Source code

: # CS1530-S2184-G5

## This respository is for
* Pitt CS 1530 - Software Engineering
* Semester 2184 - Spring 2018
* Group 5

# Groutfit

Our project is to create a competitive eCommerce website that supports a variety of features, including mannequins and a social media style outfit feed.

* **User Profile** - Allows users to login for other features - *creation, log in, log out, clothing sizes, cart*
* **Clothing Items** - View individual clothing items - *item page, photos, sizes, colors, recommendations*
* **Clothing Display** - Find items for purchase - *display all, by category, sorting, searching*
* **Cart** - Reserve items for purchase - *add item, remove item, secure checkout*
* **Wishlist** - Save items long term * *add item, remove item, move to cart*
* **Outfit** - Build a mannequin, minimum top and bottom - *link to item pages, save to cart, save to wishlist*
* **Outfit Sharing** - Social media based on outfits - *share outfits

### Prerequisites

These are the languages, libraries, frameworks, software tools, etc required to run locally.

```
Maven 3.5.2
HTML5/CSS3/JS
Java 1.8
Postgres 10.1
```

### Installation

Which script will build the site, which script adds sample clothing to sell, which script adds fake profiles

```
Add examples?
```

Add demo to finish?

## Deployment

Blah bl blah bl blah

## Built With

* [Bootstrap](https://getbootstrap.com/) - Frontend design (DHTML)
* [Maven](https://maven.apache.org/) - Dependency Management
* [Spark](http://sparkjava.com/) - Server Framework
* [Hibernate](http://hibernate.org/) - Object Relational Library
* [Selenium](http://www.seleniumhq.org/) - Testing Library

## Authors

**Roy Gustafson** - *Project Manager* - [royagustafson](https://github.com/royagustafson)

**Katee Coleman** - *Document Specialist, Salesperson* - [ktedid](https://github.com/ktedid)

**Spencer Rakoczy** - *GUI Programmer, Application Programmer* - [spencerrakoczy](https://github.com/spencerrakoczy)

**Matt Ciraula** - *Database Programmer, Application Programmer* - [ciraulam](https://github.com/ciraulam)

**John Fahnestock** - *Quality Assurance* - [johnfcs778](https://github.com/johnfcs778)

····················

(PROMPT): Please output the full listing one more time, exactly.

(THE ANSWER):
Source code

: # CS1530-S2184-G5

## This respository is for
* Pitt CS 1530 - Software Engineering
* Semester 2184 - Spring 2018
* Group 5

# Groutfit

Our project is to create a competitive eCommerce website that supports a variety of features, including mannequins and a social media style outfit feed.

* **User Profile** - Allows users to login for other features - *creation, log in, log out, clothing sizes, cart*
* **Clothing Items** - View individual clothing items - *item page, photos, sizes, colors, recommendations*
* **Clothing Display** - Find items for purchase - *display all, by category, sorting, searching*
* **Cart** - Reserve items for purchase - *add item, remove item, secure checkout*
* **Wishlist** - Save items long term * *add item, remove item, move to cart*
* **Outfit** - Build a mannequin, minimum top and bottom - *link to item pages, save to cart, save to wishlist*
* **Outfit Sharing** - Social media based on outfits - *share outfits

### Prerequisites

These are the languages, libraries, frameworks, software tools, etc required to run locally.

```
Maven 3.5.2
HTML5/CSS3/JS
Java 1.8
Postgres 10.1
```

### Installation

Which script will build the site, which script adds sample clothing to sell, which script adds fake profiles

```
Add examples?
```

Add demo to finish?

## Deployment

Blah bl blah bl blah

## Built With

* [Bootstrap](https://getbootstrap.com/) - Frontend design (DHTML)
* [Maven](https://maven.apache.org/) - Dependency Management
* [Spark](http://sparkjava.com/) - Server Framework
* [Hibernate](http://hibernate.org/) - Object Relational Library
* [Selenium](http://www.seleniumhq.org/) - Testing Library

## Authors

**Roy Gustafson** - *Project Manager* - [royagustafson](https://github.com/royagustafson)

**Katee Coleman** - *Document Specialist, Salesperson* - [ktedid](https://github.com/ktedid)

**Spencer Rakoczy** - *GUI Programmer, Application Programmer* - [spencerrakoczy](https://github.com/spencerrakoczy)

**Matt Ciraula** - *Database Programmer, Application Programmer* - [ciraulam](https://github.com/ciraulam)

**John Fahnestock** - *Quality Assurance* - [johnfcs778](https://github.com/johnfcs778)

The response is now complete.